(Rendered images with source text)
======

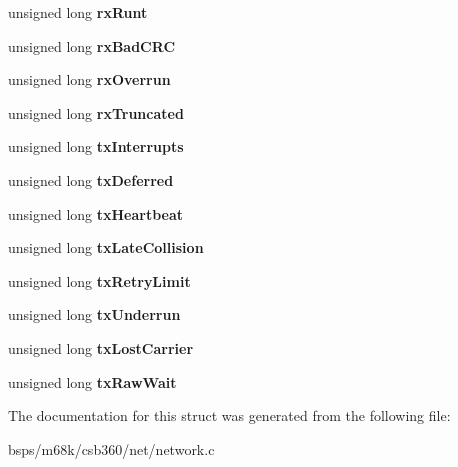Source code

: \begin{DoxyCompactItemize}
unsigned long {\bfseries rx\+Runt}
\item 
\mbox{\label{structmcf5272__enet__struct_af6495160f0e4f48ba11eeb175e3903ad}} 
unsigned long {\bfseries rx\+Bad\+C\+RC}
\item 
\mbox{\label{structmcf5272__enet__struct_ac1e9f1dff85f63d8b0e8ae58a9b5f26c}} 
unsigned long {\bfseries rx\+Overrun}
\item 
\mbox{\label{structmcf5272__enet__struct_a6148a0d2e2bf0a9ecab4162e023cb716}} 
unsigned long {\bfseries rx\+Truncated}
\item 
\mbox{\label{structmcf5272__enet__struct_abbe9c5e93bb79d30a230dab62d350405}} 
unsigned long {\bfseries tx\+Interrupts}
\item 
\mbox{\label{structmcf5272__enet__struct_a08d0eae6b948e25a70125f64b32f203e}} 
unsigned long {\bfseries tx\+Deferred}
\item 
\mbox{\label{structmcf5272__enet__struct_aaf2ae753f3d40e3aca480bc3c8da214d}} 
unsigned long {\bfseries tx\+Heartbeat}
\item 
\mbox{\label{structmcf5272__enet__struct_adf2740ab6611525c79e3eda8efbd96b1}} 
unsigned long {\bfseries tx\+Late\+Collision}
\item 
\mbox{\label{structmcf5272__enet__struct_a5c5410eafd38d4e2f223a1b073192df3}} 
unsigned long {\bfseries tx\+Retry\+Limit}
\item 
\mbox{\label{structmcf5272__enet__struct_a48af5ad6eb07984e5e2d6e28729e4e69}} 
unsigned long {\bfseries tx\+Underrun}
\item 
\mbox{\label{structmcf5272__enet__struct_a8fa1e37e6510a970ff3e86894b028d93}} 
unsigned long {\bfseries tx\+Lost\+Carrier}
\item 
\mbox{\label{structmcf5272__enet__struct_a7a5be6bc9adff4805a9792fe681927a8}} 
unsigned long {\bfseries tx\+Raw\+Wait}
\end{DoxyCompactItemize}


The documentation for this struct was generated from the following file\+:\begin{DoxyCompactItemize}
\item 
bsps/m68k/csb360/net/network.\+c\end{DoxyCompactItemize}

======

Exercise aim – Wherever the word "begin" appears in a line of the data, copy that line.

Task solution –
: \begin{DoxyCompactItemize}
The documentation for this struct was generated from the following file\+:\begin{DoxyCompactItemize}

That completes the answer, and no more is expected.